56% of Americans are worried about losing health insurance for at least one reason
Most commonly 16% of respondents were worried the presidential election could result in them losing their health care.
When asked, "How secure do you feel with your current health insurance?" most individuals (62%) said they feel "very secure." However, when broken down by what type of coverage someone has, 12% of individuals with government marketplace health insurance responded that they are "not at all secure."
Over one-quarter of Americans are worried about losing their coverage due to a preexisting condition
This concern most frequently came from Gen Xers, with 35% responding that they are worried about losing their health insurance. Interestingly, 89% of silent generation respondents were not worried at all about the issue.

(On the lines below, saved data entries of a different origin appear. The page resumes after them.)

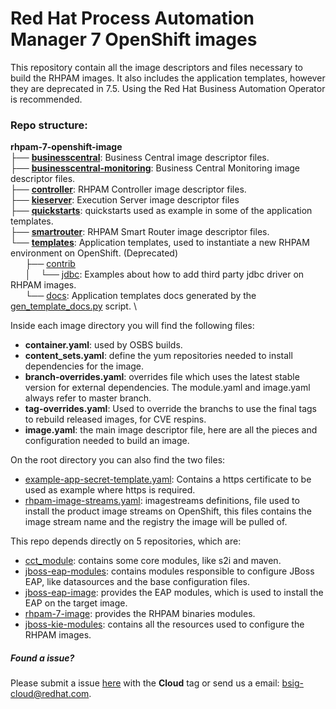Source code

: # Red Hat Process Automation Manager 7 OpenShift images

This repository contain all the image descriptors and files necessary to build the RHPAM images.
It also includes the application templates, however they are deprecated in 7.5. Using the Red Hat Business Automation Operator is recommended.


### Repo structure:

**rhpam-7-openshift-image** \
├── **[businesscentral](businesscentral)**: Business Central image descriptor files.\
├── **[businesscentral-monitoring](businesscentral-monitoring)**: Business Central Monitoring image descriptor files. \
├── **[controller](controller)**: RHPAM Controller  image descriptor files. \
├── **[kieserver](kieserver)**: Execution Server image descriptor files \
├── **[quickstarts](quickstarts)**: quickstarts used as example in some of the application templates. \
├── **[smartrouter](smartrouter)**: RHPAM Smart Router image descriptor files. \
└── **[templates](templates)**: Application templates, used to instantiate a new RHPAM environment on OpenShift. (Deprecated) \
&nbsp;&nbsp;&nbsp;&nbsp;&nbsp;&nbsp;├── [contrib](templates/contrib) \
&nbsp;&nbsp;&nbsp;&nbsp;&nbsp;&nbsp;│&nbsp;&nbsp;&nbsp;&nbsp;└── [jdbc](templates/contrib/jdbc): Examples about how to add third party jdbc driver on RHPAM images. \
&nbsp;&nbsp;&nbsp;&nbsp;&nbsp;&nbsp;└── [docs](templates/docs):  Application templates docs generated by the [gen_template_docs.py](https://github.com/jboss-container-images/jboss-kie-modules/blob/master/tools/gen-template-doc/gen_template_docs.py) script. \

Inside each image directory you will find the following files:

 - **container.yaml**: used by OSBS builds.
 - **content_sets.yaml**: define the yum repositories needed to install dependencies for the image.
 - **branch-overrides.yaml**: overrides file which uses the latest stable version for external dependencies. The module.yaml and image.yaml always refer to master branch.
 - **tag-overrides.yaml**: Used to override the branchs to use the final tags to rebuild released images, for CVE respins.
 - **image.yaml**: the main image descriptor file, here are all the pieces and configuration needed to build an image.


On the root directory you can also find the two files:
 - [example-app-secret-template.yaml](example-app-secret-template.yaml): Contains a https certificate to be used as example where https is required.
 - [rhpam-image-streams.yaml](rhpam75-image-streams.yaml): imagestreams definitions, file used to install the product image streams on OpenShift, this files contains the image stream name and the registry the image will be pulled of.


This repo depends directly on 5 repositories, which are:
 - [cct_module](https://github.com/jboss-openshift/cct_module.git): contains some core modules, like s2i and maven.
 - [jboss-eap-modules](https://github.com/jboss-container-images/jboss-eap-modules.git): contains modules responsible to configure JBoss EAP, like datasources and the base configuration files.
 - [jboss-eap-image](https://github.com/jboss-container-images/jboss-eap-7-image.git): provides the EAP modules, which is used to install the EAP on the target image.
 - [rhpam-7-image](https://github.com/jboss-container-images/rhpam-7-image.git): provides the RHPAM binaries modules.
 - [jboss-kie-modules](https://github.com/jboss-container-images/jboss-kie-modules): contains all the resources used to configure the RHPAM images.


##### Found a issue?
Please submit a issue [here](https://issues.jboss.org/projects/RHPAM) with the **Cloud** tag or send us a email: bsig-cloud@redhat.com.
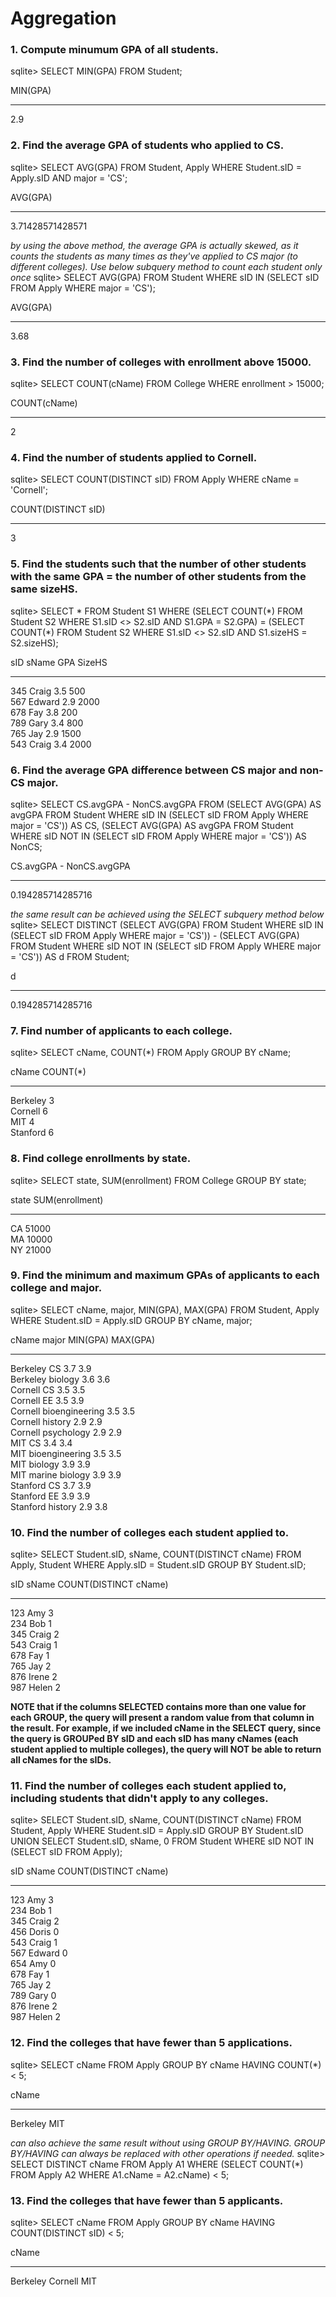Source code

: # Aggregation


### 1. Compute minumum GPA of all students.
sqlite> SELECT MIN(GPA) FROM Student;

MIN(GPA)
-------- -
2.9  


### 2. Find the average GPA of students who applied to CS.
sqlite> SELECT AVG(GPA) FROM Student, Apply WHERE Student.sID = Apply.sID AND major = 'CS';

AVG(GPA)        
---------------- -
3.71428571428571

*by using the above method, the average GPA is actually skewed, as it counts the students as many times as they've applied to CS major (to different colleges). Use below subquery method to count each student only once*
sqlite> SELECT AVG(GPA) FROM Student WHERE sID IN (SELECT sID FROM Apply WHERE major = 'CS');

AVG(GPA)
-------- -
3.68    


### 3. Find the number of colleges with enrollment above 15000.
sqlite> SELECT COUNT(cName) FROM College WHERE enrollment > 15000;

COUNT(cName)
------------ -
2    


### 4. Find the number of students applied to Cornell.
sqlite> SELECT COUNT(DISTINCT sID) FROM Apply WHERE cName = 'Cornell';

COUNT(DISTINCT sID)
------------------- -
3   


### 5. Find the students such that the number of other students with the same GPA = the number of other students from the same sizeHS.
sqlite> SELECT \* FROM Student S1 WHERE (SELECT COUNT(\*) FROM Student S2 WHERE S1.sID <> S2.sID AND S1.GPA = S2.GPA) = (SELECT COUNT(\*) FROM Student S2 WHERE S1.sID <> S2.sID AND S1.sizeHS = S2.sizeHS);

sID  sName   GPA  SizeHS
---  ------  ---  ------
345  Craig   3.5  500   
567  Edward  2.9  2000  
678  Fay     3.8  200   
789  Gary    3.4  800   
765  Jay     2.9  1500  
543  Craig   3.4  2000  


### 6. Find the average GPA difference between CS major and non-CS major.
sqlite> SELECT CS.avgGPA - NonCS.avgGPA FROM (SELECT AVG(GPA) AS avgGPA FROM Student WHERE sID IN (SELECT sID FROM Apply WHERE major = 'CS')) AS CS, (SELECT AVG(GPA) AS avgGPA FROM Student WHERE sID NOT IN (SELECT sID FROM Apply WHERE major = 'CS')) AS NonCS;

CS.avgGPA - NonCS.avgGPA
------------------------ -
0.194285714285716    

*the same result can be achieved using the SELECT subquery method below*
sqlite> SELECT DISTINCT (SELECT AVG(GPA) FROM Student WHERE sID IN (SELECT sID FROM Apply WHERE major = 'CS')) - (SELECT AVG(GPA) FROM Student WHERE sID NOT IN (SELECT sID FROM Apply WHERE major = 'CS')) AS d FROM Student;

d                
----------------- -
0.194285714285716


### 7. Find number of applicants to each college.
sqlite> SELECT cName, COUNT(*) FROM Apply GROUP BY cName;

cName     COUNT(*)
--------  --------
Berkeley  3       
Cornell   6       
MIT       4       
Stanford  6   


### 8. Find college enrollments by state.
sqlite> SELECT state, SUM(enrollment) FROM College GROUP BY state;

state  SUM(enrollment)
-----  ---------------
CA     51000          
MA     10000          
NY     21000   


### 9. Find the minimum and maximum GPAs of applicants to each college and major.
sqlite> SELECT cName, major, MIN(GPA), MAX(GPA) FROM Student, Apply WHERE Student.sID = Apply.sID GROUP BY cName, major;

cName     major           MIN(GPA)  MAX(GPA)
--------  --------------  --------  --------
Berkeley  CS              3.7       3.9     
Berkeley  biology         3.6       3.6     
Cornell   CS              3.5       3.5     
Cornell   EE              3.5       3.9     
Cornell   bioengineering  3.5       3.5     
Cornell   history         2.9       2.9     
Cornell   psychology      2.9       2.9     
MIT       CS              3.4       3.4     
MIT       bioengineering  3.5       3.5     
MIT       biology         3.9       3.9     
MIT       marine biology  3.9       3.9     
Stanford  CS              3.7       3.9     
Stanford  EE              3.9       3.9     
Stanford  history         2.9       3.8    


### 10. Find the number of colleges each student applied to.
sqlite> SELECT Student.sID, sName, COUNT(DISTINCT cName) FROM Apply, Student WHERE Apply.sID = Student.sID GROUP BY Student.sID;

sID  sName  COUNT(DISTINCT cName)
---  -----  ---------------------
123  Amy    3                    
234  Bob    1                    
345  Craig  2                    
543  Craig  1                    
678  Fay    1                    
765  Jay    2                    
876  Irene  2                    
987  Helen  2  

**NOTE that if the columns SELECTED contains more than one value for each GROUP, the query will present a random value from that column in the result. For example, if we included cName in the SELECT query, since the query is GROUPed BY sID and each sID has many cNames (each student applied to multiple colleges), the query will NOT be able to return all cNames for the sIDs.**


### 11. Find the number of colleges each student applied to, including students that didn't apply to any colleges.
sqlite> SELECT Student.sID, sName, COUNT(DISTINCT cName) FROM Student, Apply WHERE Student.sID = Apply.sID GROUP BY Student.sID UNION SELECT Student.sID, sName, 0 FROM Student WHERE sID NOT IN (SELECT sID FROM Apply);

sID  sName   COUNT(DISTINCT cName)
---  ------  ---------------------
123  Amy     3                    
234  Bob     1                    
345  Craig   2                    
456  Doris   0                    
543  Craig   1                    
567  Edward  0                    
654  Amy     0                    
678  Fay     1                    
765  Jay     2                    
789  Gary    0                    
876  Irene   2                    
987  Helen   2     


### 12. Find the colleges that have fewer than 5 applications.
sqlite> SELECT cName FROM Apply GROUP BY cName HAVING COUNT(*) < 5;

cName   
-------- -
Berkeley
MIT 

*can also achieve the same result without using GROUP BY/HAVING. GROUP BY/HAVING can always be replaced with other operations if needed.*
sqlite> SELECT DISTINCT cName FROM Apply A1 WHERE (SELECT COUNT(*) FROM Apply A2 WHERE A1.cName = A2.cName) < 5;


### 13. Find the colleges that have fewer than 5 applicants.
sqlite> SELECT cName FROM Apply GROUP BY cName HAVING COUNT(DISTINCT sID) < 5;

cName   
-------- -
Berkeley
Cornell 
MIT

When considering the political divide, more Democrats are worried about preexisting condition coverage than Republicans — 33% versus 24%, respectively.

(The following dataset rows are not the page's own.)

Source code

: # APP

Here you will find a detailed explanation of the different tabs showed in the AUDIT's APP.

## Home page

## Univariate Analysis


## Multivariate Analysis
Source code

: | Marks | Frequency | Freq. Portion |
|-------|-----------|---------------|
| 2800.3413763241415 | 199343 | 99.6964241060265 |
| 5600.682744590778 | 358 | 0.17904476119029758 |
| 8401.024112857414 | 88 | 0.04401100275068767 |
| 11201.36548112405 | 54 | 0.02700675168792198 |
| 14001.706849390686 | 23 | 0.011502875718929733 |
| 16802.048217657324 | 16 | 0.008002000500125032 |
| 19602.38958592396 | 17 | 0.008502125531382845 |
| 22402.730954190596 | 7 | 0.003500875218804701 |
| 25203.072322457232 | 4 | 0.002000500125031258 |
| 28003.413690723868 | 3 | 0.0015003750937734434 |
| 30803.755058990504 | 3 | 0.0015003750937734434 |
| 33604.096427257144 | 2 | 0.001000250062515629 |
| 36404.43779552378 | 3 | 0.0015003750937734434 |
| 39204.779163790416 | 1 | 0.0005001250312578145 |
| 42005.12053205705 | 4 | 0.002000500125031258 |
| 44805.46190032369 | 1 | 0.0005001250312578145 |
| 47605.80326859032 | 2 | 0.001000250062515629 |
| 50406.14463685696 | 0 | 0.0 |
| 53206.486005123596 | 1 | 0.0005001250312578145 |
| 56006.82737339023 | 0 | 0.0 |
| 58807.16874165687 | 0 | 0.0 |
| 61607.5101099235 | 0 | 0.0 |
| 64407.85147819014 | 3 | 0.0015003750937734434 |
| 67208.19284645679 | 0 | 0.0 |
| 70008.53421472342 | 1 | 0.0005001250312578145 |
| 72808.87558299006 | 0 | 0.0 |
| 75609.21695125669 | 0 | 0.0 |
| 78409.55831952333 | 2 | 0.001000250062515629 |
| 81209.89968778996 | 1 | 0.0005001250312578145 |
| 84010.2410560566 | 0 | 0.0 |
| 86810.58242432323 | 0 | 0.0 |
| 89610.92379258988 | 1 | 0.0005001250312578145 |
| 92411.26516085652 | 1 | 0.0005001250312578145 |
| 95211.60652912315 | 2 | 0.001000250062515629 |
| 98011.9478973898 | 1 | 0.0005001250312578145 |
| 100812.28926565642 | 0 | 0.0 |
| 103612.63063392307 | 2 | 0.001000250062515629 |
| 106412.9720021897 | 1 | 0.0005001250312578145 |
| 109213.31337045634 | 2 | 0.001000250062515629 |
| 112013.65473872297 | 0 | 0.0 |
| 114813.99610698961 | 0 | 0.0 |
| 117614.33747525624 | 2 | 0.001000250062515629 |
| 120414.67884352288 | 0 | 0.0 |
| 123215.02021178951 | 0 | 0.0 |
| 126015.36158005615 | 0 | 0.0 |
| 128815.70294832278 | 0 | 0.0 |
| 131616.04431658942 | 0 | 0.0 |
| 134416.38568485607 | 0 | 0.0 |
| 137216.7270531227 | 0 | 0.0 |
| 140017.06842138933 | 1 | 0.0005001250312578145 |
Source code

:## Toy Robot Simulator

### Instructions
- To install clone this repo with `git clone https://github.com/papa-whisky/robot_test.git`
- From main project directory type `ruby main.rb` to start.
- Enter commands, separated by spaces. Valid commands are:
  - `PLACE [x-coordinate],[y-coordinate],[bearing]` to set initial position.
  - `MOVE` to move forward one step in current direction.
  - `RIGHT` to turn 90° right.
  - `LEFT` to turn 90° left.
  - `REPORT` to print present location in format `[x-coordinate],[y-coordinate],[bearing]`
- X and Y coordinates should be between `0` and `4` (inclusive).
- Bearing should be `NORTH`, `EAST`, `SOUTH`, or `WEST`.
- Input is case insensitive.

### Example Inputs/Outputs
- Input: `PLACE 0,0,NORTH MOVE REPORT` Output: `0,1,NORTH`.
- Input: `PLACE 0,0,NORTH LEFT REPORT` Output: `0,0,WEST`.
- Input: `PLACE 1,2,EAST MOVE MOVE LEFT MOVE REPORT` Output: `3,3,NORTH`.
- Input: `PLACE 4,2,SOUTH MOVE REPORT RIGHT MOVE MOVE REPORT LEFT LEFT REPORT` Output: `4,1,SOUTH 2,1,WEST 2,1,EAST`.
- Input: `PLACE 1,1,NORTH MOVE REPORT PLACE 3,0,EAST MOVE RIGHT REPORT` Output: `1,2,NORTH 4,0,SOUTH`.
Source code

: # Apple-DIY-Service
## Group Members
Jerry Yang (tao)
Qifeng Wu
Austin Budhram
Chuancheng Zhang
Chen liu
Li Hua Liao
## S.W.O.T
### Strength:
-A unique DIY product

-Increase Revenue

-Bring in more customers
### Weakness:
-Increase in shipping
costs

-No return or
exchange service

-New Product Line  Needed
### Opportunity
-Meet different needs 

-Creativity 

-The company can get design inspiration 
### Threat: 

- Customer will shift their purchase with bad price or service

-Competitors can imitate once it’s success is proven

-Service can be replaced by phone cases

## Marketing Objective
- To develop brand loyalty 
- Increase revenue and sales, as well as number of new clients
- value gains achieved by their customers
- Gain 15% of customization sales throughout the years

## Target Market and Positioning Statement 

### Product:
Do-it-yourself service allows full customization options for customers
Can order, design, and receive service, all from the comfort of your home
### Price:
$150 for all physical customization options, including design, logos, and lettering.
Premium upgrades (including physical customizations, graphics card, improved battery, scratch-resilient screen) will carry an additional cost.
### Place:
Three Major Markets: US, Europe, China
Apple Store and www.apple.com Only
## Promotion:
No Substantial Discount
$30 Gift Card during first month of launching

32% of Americans incorrectly believe they'd have no other way to get health care coverage if they lose their jobs.
Furthermore, 43% of those with employer health insurance think this is true. But this is actually incorrect.

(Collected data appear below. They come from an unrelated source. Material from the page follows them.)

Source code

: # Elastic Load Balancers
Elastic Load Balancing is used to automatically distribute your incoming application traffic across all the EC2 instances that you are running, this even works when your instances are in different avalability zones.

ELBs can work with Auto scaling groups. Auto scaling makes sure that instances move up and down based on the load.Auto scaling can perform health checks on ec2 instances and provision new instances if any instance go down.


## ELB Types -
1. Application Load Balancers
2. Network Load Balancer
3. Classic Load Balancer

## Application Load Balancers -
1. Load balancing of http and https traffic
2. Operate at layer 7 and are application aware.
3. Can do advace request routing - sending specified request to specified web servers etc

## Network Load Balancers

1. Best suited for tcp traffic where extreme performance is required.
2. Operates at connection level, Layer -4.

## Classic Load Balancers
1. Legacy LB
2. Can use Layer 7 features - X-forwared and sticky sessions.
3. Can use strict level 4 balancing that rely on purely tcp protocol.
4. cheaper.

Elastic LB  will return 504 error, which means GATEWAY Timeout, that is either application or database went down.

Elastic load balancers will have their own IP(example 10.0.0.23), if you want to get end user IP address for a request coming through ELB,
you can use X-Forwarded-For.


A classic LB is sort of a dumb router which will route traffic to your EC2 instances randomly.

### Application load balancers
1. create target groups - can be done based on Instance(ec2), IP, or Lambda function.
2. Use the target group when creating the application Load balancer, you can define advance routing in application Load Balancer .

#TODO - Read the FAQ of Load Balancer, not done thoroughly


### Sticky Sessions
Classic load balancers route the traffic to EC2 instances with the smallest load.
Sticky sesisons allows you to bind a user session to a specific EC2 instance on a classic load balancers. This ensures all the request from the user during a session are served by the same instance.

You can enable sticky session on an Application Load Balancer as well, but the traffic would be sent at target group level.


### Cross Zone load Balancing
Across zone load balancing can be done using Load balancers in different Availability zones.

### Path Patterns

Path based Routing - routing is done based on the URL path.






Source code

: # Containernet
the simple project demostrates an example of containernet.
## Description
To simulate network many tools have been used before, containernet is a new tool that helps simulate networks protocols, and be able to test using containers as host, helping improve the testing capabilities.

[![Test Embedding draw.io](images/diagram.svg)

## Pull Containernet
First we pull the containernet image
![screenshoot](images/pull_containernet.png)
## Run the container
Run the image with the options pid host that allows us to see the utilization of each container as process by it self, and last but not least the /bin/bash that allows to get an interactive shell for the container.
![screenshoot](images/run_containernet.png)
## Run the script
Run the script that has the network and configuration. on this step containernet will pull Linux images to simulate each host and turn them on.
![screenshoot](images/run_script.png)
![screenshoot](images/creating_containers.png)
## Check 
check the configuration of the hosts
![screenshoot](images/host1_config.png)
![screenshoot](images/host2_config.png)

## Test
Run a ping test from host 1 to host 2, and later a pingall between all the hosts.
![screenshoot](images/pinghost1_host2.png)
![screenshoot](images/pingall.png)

Americans who lose coverage due to a job loss or change in family situation, such as having a baby, can enroll in a private health insurance policy through a special enrollment period (SEP). During this time, an individual can join their state's health insurance marketplace and purchase an individual plan from private insurers.
Additionally, you can bridge coverage through the COBRA insurance program. This program temporarily continues your job-based coverage offered by your previous employer for a maximum of 18 months.
This false thinking even is present within millennials — 38% think they would have no other health insurance available if they lost their current job. On the other hand, older generations do not have this misconception as frequently. About 80% of baby boomers know they would still be able to get coverage if they lost their jobs.
20% of Americans will choose which 2020 presidential candidate to support specifically for the candidate's stance on affordable health insurance.
Another 58% said health insurance will factor into their decision, but won't be the main reason.
Furthermore, more than 90% of Democrats responded that affordable health insurance would be one factor or the only factor they would consider when choosing a presidential candidate. This is significantly higher than Republicans — only 59% said that affordable health insurance would factor into their decision-making.
69% are more concerned with the state of the health care industry now than during previous administrations.
When broken down across party lines, Democrats were much more concerned with the current health care system than during previous administrations when compared with Republicans — 84% versus 49%, respectively. Interestingly, 60% of both parties responded that they agreed with the statement that, "Compared to five years ago, it seems like I pay more for health insurance now yet less is covered."
56% are worried that the Affordable Care Act (ACA) will be eliminated by the government.
If Obamacare/the ACA is repealed, 17% would lose their health care coverage, and another 22% aren't sure if they would be impacted. Democrats have the largest share of people who are at least somewhat worried that the ACA would be repealed — 72%. However, even some Republicans would be slightly worried — 35%.
ValuePenguin commissioned Qualtrics to conduct a survey of 1,063 Americans with health insurance. The survey was fielded in December 2019.